The CFPB has issued another request for information about the credit card market that identifies significant new issues of CFPB interest.  The request is intended to inform the CFPB’s biennial review of the credit card market mandated by the CARD Act.  Based on its previous biennial reviews, the CFPB issued its first and second reports to Congress in, respectively, October 2013 and December 2015.

On April 13, 2017, from 12 p.m. to 1 p.m.
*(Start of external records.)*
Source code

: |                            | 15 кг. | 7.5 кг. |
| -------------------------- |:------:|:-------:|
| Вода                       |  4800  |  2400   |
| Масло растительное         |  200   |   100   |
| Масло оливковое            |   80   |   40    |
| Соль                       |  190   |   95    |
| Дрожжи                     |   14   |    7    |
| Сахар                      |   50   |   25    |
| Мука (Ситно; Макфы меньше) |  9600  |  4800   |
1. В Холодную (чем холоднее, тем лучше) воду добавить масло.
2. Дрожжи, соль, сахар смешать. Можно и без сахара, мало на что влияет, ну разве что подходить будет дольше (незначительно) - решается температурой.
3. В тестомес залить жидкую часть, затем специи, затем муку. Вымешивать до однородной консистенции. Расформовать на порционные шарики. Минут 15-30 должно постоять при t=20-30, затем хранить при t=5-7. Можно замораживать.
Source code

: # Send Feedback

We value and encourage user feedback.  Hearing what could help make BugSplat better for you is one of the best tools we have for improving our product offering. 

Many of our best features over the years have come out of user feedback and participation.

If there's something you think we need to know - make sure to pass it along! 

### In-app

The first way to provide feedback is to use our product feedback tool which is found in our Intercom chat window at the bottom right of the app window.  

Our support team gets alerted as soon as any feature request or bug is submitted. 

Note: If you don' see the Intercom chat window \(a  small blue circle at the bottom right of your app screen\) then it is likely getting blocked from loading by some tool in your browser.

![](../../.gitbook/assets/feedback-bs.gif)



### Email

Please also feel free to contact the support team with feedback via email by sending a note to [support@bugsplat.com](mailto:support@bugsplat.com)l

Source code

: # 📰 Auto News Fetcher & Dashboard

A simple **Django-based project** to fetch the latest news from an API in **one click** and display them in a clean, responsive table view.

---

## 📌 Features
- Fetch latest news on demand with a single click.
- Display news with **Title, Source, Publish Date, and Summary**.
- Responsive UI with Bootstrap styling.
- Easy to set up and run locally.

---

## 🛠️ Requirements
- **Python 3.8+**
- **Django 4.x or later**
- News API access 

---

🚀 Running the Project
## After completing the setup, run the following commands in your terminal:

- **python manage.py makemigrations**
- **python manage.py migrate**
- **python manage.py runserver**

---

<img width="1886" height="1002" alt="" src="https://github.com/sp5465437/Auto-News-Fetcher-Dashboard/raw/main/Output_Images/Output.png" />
ET, Ballard Spahr attorneys will hold a webinar, “The CFPB’s RFI and Other Important Recent Credit Card Developments.”  The webinar registration form is available here.

In the current request, the CFPB lists thirteen topics on which it seeks information.  The first four topics concern issues that the CFPB is required by the CARD Act to consider in its review.  The next nine topics involve “areas of further interest” as to which the CFPB has raised numerous new issues.  Since topics and issues identified by the CFPB in previous RFIs and reports were frequently the subject of heightened CFPB supervisory scrutiny and enforcement activity, the topics and issues identified in the new RFI can be expected to receive similar treatment.  Comments in response to the RFI are due on or before June 8, 2017.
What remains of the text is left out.